Q: Why is Jeremy Harris allowed to run for governor and still keep his job as mayor? I thought our law says that sitting politicians must resign if they're running for another job. All of us out here are talking about this. As a sitting mayor, he has all this free publicity, so we don't understand why that is legal.

A: Article II, Section 7, of the Hawaii Constitution says, "Any elected public officer shall resign from that office before being eligible as a candidate for another public office, if the term of the office sought begins before the end of the term of the office held."

However, until an elected official formally files as a candidate for another office, none of this kicks in.

In Harris' case, although he has announced his intent to run for governor, he has not officially filed papers as a candidate. The deadline for doing so for the 2002 election is July 23, 2002, according to the state Office of Elections.

Also, the state law only holds for state or county office, a spokesman for the city's elections staff explained. If Harris were running for Congress or any other federal office, he would not have to resign.

Q: I live in a single-family home with a two-stall garage, and I have four vehicles at my residence. One person leaves for work at 4 a.m., and another comes home from work between midnight and 4 a.m. A third person leaves for work at odd hours. Instead of blocking one another's vehicles, two of them usually park on the street -- one in front of my property, and the other across the street. A few months ago, our neighbors pushed their trash can into the street, where we usually park. We confronted them on this matter, and they said they "were afraid our trash wouldn't be collected." After speaking with them and stating the fact that their trash has never not been collected in all the years we've both lived there, they apologized, and we thought that was the end of it. Now, they have resorted to calling the police about the car parked on their side of the street, probably stating that it is an abandoned vehicle. The car does get used daily, but we do park it in the same spot. What are the regulations and laws about parking on a public street?

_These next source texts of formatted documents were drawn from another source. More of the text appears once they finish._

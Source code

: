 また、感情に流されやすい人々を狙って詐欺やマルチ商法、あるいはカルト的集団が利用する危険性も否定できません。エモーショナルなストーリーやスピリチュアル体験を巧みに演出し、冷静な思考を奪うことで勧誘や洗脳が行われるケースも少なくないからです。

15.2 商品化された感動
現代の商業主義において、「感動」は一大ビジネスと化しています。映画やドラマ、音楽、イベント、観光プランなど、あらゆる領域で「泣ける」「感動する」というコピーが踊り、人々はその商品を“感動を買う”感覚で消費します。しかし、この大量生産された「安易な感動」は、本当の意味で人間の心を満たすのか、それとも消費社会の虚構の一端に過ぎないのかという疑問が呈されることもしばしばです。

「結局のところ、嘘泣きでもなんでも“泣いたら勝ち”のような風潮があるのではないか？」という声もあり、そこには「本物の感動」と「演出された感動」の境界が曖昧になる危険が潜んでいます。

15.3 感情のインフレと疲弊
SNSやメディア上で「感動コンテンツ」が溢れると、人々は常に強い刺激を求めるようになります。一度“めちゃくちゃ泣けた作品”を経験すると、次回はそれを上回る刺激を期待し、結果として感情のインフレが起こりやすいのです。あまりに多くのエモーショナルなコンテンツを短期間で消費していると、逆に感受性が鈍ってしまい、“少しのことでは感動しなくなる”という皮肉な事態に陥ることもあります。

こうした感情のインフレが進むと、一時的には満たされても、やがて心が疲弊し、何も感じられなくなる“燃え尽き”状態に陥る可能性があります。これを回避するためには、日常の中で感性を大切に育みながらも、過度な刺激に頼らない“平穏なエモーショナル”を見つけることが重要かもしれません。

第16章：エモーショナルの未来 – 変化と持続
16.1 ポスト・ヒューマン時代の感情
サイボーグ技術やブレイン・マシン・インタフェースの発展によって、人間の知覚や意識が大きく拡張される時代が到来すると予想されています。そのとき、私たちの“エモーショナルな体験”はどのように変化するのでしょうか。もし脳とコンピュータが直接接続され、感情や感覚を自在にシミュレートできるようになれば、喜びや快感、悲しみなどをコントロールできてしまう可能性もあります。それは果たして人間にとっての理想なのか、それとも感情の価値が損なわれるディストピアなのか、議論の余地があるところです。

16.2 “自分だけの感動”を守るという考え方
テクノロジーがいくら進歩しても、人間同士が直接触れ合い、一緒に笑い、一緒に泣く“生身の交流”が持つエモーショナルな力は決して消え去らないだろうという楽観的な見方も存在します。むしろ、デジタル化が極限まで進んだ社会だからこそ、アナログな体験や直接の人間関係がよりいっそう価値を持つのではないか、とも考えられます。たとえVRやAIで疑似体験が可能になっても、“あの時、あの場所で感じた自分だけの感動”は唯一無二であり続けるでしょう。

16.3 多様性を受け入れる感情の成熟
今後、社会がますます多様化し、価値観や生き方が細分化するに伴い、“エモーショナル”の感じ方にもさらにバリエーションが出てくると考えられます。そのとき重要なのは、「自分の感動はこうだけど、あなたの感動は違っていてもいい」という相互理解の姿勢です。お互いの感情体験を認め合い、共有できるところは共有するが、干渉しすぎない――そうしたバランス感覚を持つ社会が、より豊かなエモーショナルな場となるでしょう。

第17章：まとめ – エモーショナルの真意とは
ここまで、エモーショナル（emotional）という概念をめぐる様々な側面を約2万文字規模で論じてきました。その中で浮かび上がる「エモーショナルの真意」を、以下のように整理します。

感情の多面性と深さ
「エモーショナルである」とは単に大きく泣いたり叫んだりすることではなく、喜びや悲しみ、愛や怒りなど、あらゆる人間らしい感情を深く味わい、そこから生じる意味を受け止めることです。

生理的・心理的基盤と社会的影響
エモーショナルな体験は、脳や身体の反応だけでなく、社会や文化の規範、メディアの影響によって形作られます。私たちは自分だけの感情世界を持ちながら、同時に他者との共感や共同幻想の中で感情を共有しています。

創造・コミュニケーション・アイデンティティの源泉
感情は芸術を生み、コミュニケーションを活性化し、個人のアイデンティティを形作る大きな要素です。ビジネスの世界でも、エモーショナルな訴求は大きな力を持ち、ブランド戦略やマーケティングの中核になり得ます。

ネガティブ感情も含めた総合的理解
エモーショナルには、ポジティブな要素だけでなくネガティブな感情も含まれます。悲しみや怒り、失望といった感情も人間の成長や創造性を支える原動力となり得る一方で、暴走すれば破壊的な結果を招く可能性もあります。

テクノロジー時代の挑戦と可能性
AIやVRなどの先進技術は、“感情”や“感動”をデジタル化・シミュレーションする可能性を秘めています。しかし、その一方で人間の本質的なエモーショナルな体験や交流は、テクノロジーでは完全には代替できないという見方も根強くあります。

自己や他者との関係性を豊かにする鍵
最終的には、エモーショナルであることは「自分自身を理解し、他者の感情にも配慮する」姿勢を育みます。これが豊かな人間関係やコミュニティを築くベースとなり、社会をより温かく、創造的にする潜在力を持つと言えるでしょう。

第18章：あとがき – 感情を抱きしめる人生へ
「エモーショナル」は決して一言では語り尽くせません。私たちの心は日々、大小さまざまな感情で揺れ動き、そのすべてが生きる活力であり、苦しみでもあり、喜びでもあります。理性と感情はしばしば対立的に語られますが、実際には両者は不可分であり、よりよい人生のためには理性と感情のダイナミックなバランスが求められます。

A: As long as a vehicle is moved at least once every 24 hours and is parked legally -- for example, there is no "no parking" sign, and it is at least four feet from a driveway -- it can be parked on any public street. If your neighbor is reporting it as an abandoned vehicle, city inspectors follow a procedure to determine whether that is true. If the vehicle in question is moved daily, it can't be cited for being abandoned.